____ Records for this exercise

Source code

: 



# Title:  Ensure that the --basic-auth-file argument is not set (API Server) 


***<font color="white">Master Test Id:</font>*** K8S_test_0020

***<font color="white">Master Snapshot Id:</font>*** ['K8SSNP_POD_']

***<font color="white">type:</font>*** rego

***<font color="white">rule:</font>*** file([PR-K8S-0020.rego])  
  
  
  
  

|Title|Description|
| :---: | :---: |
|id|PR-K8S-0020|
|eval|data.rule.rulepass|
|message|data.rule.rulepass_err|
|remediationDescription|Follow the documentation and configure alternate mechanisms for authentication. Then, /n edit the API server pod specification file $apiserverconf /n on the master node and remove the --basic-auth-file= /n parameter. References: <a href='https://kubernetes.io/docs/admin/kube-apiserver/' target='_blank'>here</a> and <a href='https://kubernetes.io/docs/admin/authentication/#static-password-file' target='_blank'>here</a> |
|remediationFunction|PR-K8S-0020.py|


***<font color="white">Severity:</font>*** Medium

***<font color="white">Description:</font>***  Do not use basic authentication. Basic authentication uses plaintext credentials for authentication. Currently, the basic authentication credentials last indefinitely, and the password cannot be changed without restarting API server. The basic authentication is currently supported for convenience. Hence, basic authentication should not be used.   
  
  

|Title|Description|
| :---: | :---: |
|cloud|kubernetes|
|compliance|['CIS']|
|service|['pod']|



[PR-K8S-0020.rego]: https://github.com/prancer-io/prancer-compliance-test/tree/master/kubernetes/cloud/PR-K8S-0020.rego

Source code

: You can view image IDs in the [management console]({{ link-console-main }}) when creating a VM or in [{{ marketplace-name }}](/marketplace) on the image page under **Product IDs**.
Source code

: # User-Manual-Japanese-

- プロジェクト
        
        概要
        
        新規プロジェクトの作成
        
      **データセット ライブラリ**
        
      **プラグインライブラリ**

________

(Exercise directions):
Print all of the records, leaving each one exactly as it appears above.

(Result of this task):
Source code

: 



# Title:  Ensure that the --basic-auth-file argument is not set (API Server) 


***<font color="white">Master Test Id:</font>*** K8S_test_0020

***<font color="white">Master Snapshot Id:</font>*** ['K8SSNP_POD_']

***<font color="white">type:</font>*** rego

***<font color="white">rule:</font>*** file([PR-K8S-0020.rego])  
  
  
  
  

|Title|Description|
| :---: | :---: |
|id|PR-K8S-0020|
|eval|data.rule.rulepass|
|message|data.rule.rulepass_err|
|remediationDescription|Follow the documentation and configure alternate mechanisms for authentication. Then, /n edit the API server pod specification file $apiserverconf /n on the master node and remove the --basic-auth-file= /n parameter. References: <a href='https://kubernetes.io/docs/admin/kube-apiserver/' target='_blank'>here</a> and <a href='https://kubernetes.io/docs/admin/authentication/#static-password-file' target='_blank'>here</a> |
|remediationFunction|PR-K8S-0020.py|


***<font color="white">Severity:</font>*** Medium

***<font color="white">Description:</font>***  Do not use basic authentication. Basic authentication uses plaintext credentials for authentication. Currently, the basic authentication credentials last indefinitely, and the password cannot be changed without restarting API server. The basic authentication is currently supported for convenience. Hence, basic authentication should not be used.   
  
  

|Title|Description|
| :---: | :---: |
|cloud|kubernetes|
|compliance|['CIS']|
|service|['pod']|



[PR-K8S-0020.rego]: https://github.com/prancer-io/prancer-compliance-test/tree/master/kubernetes/cloud/PR-K8S-0020.rego

Source code

: You can view image IDs in the [management console]({{ link-console-main }}) when creating a VM or in [{{ marketplace-name }}](/marketplace) on the image page under **Product IDs**.
Source code

: # User-Manual-Japanese-

- プロジェクト
        
        概要
        
        新規プロジェクトの作成
        
      **データセット ライブラリ**
        
      **プラグインライブラリ**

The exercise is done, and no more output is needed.